It’s Chapter 11, and we hear the wino whine: “Why no wine?!”

And I tell him: “Duh, because I didn’t order any. Um…because I know next-to bubkes from wine.”
“At your age?” he persists.
“Yeah, sad, ain’t it.” I tell him. “Enjoy your Doctor Pepper.”

Now actually I do know a couple factoids about wine. I suppose I ought to list them here, in case anyone is conceivably more in the dark than moi.
1) Wine comes in two colours, ok, one colour (red) plus what they call ‘white’, which isn’t, it’s clear. Milk is white. Wine-folks lie a lot. As in:

2) Wet or dry? first off, ‘dry’ wine is just as wet as its opposite, which the vino-grads insist on calling ‘sweet’. Sorry, monsieur, the opposite of ‘sweet’ is ‘sour’. Get it together. Plus, you spill a half-bottle of ‘dry’ {sic} wine in your lap, you know it right away. Ok, maybe later, when you wake up, but still…
3) Wines each have their own un-pronounceable name, usually French or Italian. Like, there’s Chablis, for example (pron ‘CHAB-less’) and Cabernet (as in ‘cabinet’, but with an ‘er’) On second thought, don’t bother. You’ll only embarrass your illiterate ass. Personally, I’d rather be filmed ‘having my way’ with my rubber chicken entree at the head table than to be over-heard murdering a dying language. And finally:
4) Wines have dates attached. Kinda like automobiles, so you can tell if you got a nice fresh recent one. And like cars, I usually go with the oldest one on the shelf. Figure, it probably costs a lot less.
So there ya go. Oh, some of the Italian wines come in a jug-thingy, with a thumb-hole so you can pour it down your throat easier. But now we’re beyond the scope of this article, not to mention the woven straw baskets some of the wines come in. When I find out more, I’ll post it here. I’m only 62, remember.

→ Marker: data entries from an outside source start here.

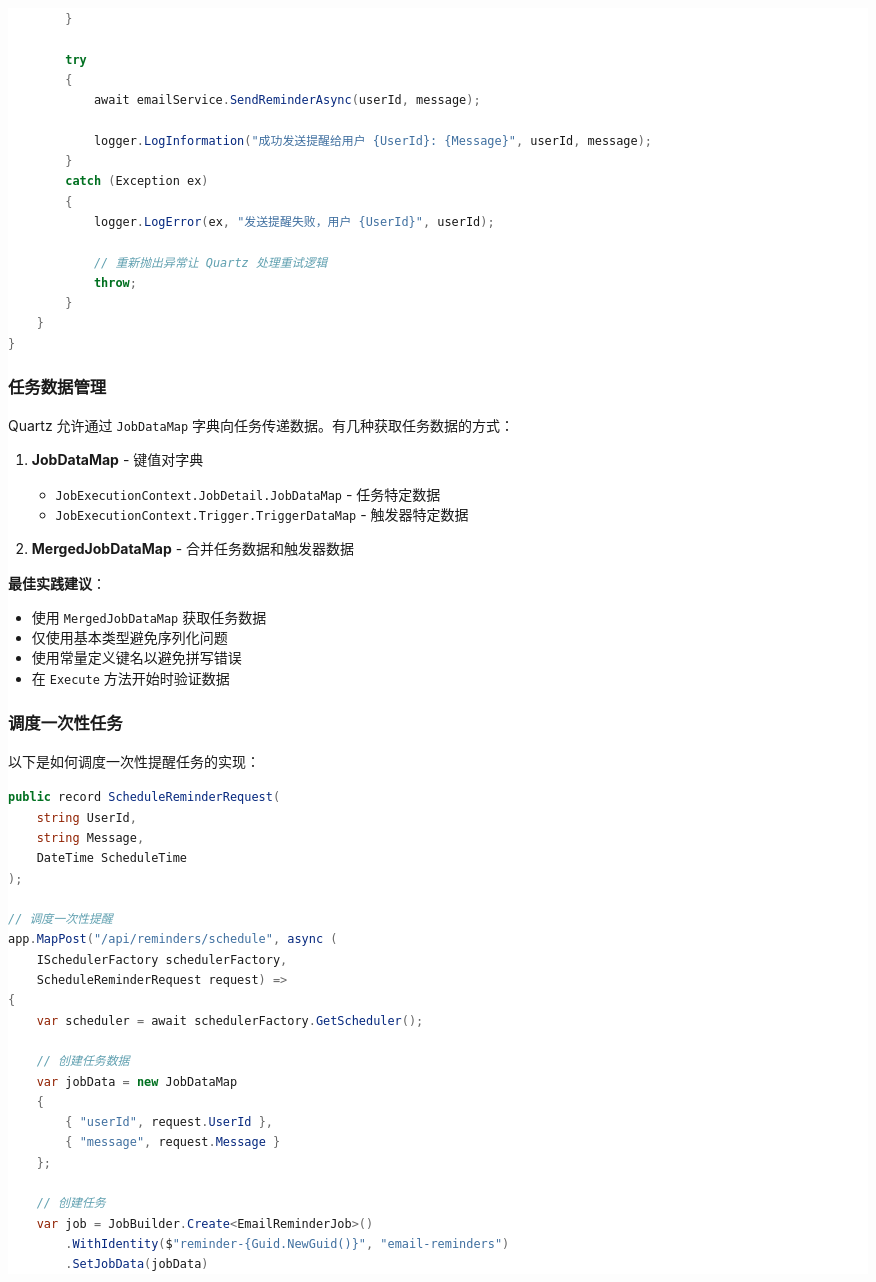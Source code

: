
 ```csharp
        }

        try
        {
            await emailService.SendReminderAsync(userId, message);

            logger.LogInformation("成功发送提醒给用户 {UserId}: {Message}", userId, message);
        }
        catch (Exception ex)
        {
            logger.LogError(ex, "发送提醒失败，用户 {UserId}", userId);

            // 重新抛出异常让 Quartz 处理重试逻辑
            throw;
        }
    }
}
```

### 任务数据管理

Quartz 允许通过 `JobDataMap` 字典向任务传递数据。有几种获取任务数据的方式：

1. **JobDataMap** - 键值对字典

   - `JobExecutionContext.JobDetail.JobDataMap` - 任务特定数据
   - `JobExecutionContext.Trigger.TriggerDataMap` - 触发器特定数据

2. **MergedJobDataMap** - 合并任务数据和触发器数据

**最佳实践建议**：

- 使用 `MergedJobDataMap` 获取任务数据
- 仅使用基本类型避免序列化问题
- 使用常量定义键名以避免拼写错误
- 在 `Execute` 方法开始时验证数据

### 调度一次性任务

以下是如何调度一次性提醒任务的实现：

```csharp
public record ScheduleReminderRequest(
    string UserId,
    string Message,
    DateTime ScheduleTime
);

// 调度一次性提醒
app.MapPost("/api/reminders/schedule", async (
    ISchedulerFactory schedulerFactory,
    ScheduleReminderRequest request) =>
{
    var scheduler = await schedulerFactory.GetScheduler();

    // 创建任务数据
    var jobData = new JobDataMap
    {
        { "userId", request.UserId },
        { "message", request.Message }
    };

    // 创建任务
    var job = JobBuilder.Create<EmailReminderJob>()
        .WithIdentity($"reminder-{Guid.NewGuid()}", "email-reminders")
        .SetJobData(jobData)
```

Wu: Sounds to me like you’re expecting an elegant visitor and you’re panicking, afraid you’ll reveal your class-less sorry self.
Me: Hmm…you little spy, you! And anyway,not just ‘elegant’, no, this is the woman they freaking named elegance after. Like ‘Hellenistic’, after what’s her name, Helen somebody from Troy, NY. A rocket engineer, she worked in the control room at Vandenburg for like decades. ‘The face that launched a thousand space-ships’.
Wu: Yer babbling, guy. Get a hold of yourself. Do a dry-run somewhere. Practice.
Me: No funds, Wu. This is chapter 11, you read the title? Plus steaks, that’s just more problems..
Wu: What’s to worry? There’s ‘Rare’, you don’t encounter them often so no problem there, then ‘Medium’, they’re the steaks which channel your ancestors’ spirits from underneath the table; you need that like another nose, so pass, and finally, my expert advice, ‘Well Done’. Like, duh, the name sez it all, Johnny…
Me: How come now I’m even more nervous?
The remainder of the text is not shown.